## Aim of the task
Exact wording is required: give all the records again, minus the pictures.

*** Entries provided Section Begins ***

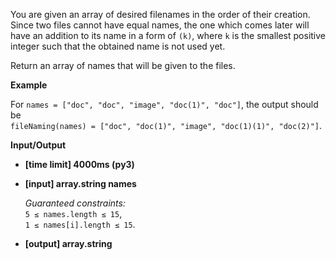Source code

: <div class="markdown"><p>You are given an array of desired filenames in the order of their creation. Since two files cannot have equal names, the one which comes later will have an addition to its name in a form of <code>(k)</code>, where <code>k</code> is the smallest positive integer such that the obtained name is not used yet.</p>
<p>Return an array of names that will be given to the files.</p>
<p><strong>Example</strong></p>
<p>For <code>names = ["doc", "doc", "image", "doc(1)", "doc"]</code>, the output should be<br>
<code>fileNaming(names) = ["doc", "doc(1)", "image", "doc(1)(1)", "doc(2)"]</code>.</p>
<p><strong>Input/Output</strong></p>
<ul>
<li><strong>[time limit] 4000ms (py3)</strong></li>
</ul>
<ul>
<li>
<p><strong>[input] array.string names</strong></p>
<p><em>Guaranteed constraints:</em><br>
<code>5 ≤ names.length ≤ 15</code>,<br>
<code>1 ≤ names[i].length ≤ 15</code>.</p>
</li>
<li>
<p><strong>[output] array.string</strong></p>
</li>
</ul>
</div>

*** Entries provided Section Ends ***

## Answer for the task
Source code

: <div class="markdown"><p>You are given an array of desired filenames in the order of their creation. Since two files cannot have equal names, the one which comes later will have an addition to its name in a form of <code>(k)</code>, where <code>k</code> is the smallest positive integer such that the obtained name is not used yet.</p>
<p>Return an array of names that will be given to the files.</p>
<p><strong>Example</strong></p>
<p>For <code>names = ["doc", "doc", "image", "doc(1)", "doc"]</code>, the output should be<br>
<code>fileNaming(names) = ["doc", "doc(1)", "image", "doc(1)(1)", "doc(2)"]</code>.</p>
<p><strong>Input/Output</strong></p>
<ul>
<li><strong>[time limit] 4000ms (py3)</strong></li>
</ul>
<ul>
<li>
<p><strong>[input] array.string names</strong></p>
<p><em>Guaranteed constraints:</em><br>
<code>5 ≤ names.length ≤ 15</code>,<br>
<code>1 ≤ names[i].length ≤ 15</code>.</p>
</li>
<li>
<p><strong>[output] array.string</strong></p>
</li>
</ul>
</div>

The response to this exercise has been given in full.